(Beginning of Task inputs)

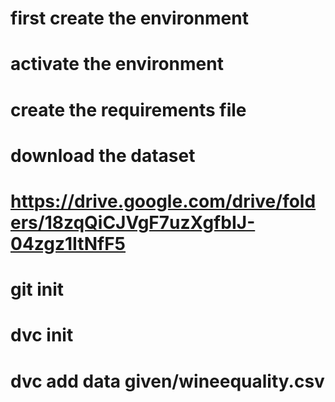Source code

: # first create the environment
# activate the environment
# create the requirements file
# download the dataset
# https://drive.google.com/drive/folders/18zqQiCJVgF7uzXgfbIJ-04zgz1ItNfF5
# git init
# dvc init
# dvc add data given/wineequality.csv
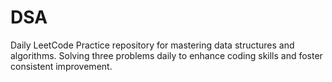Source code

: # DSA
Daily LeetCode Practice repository for mastering data structures and algorithms. Solving three problems daily to enhance coding skills and foster consistent improvement.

(End of Task inputs)

§ **Try it**
Go line by line through the records above and copy each one containing "create".

§ **Solution for this exercise**
: # first create the environment
# create the requirements file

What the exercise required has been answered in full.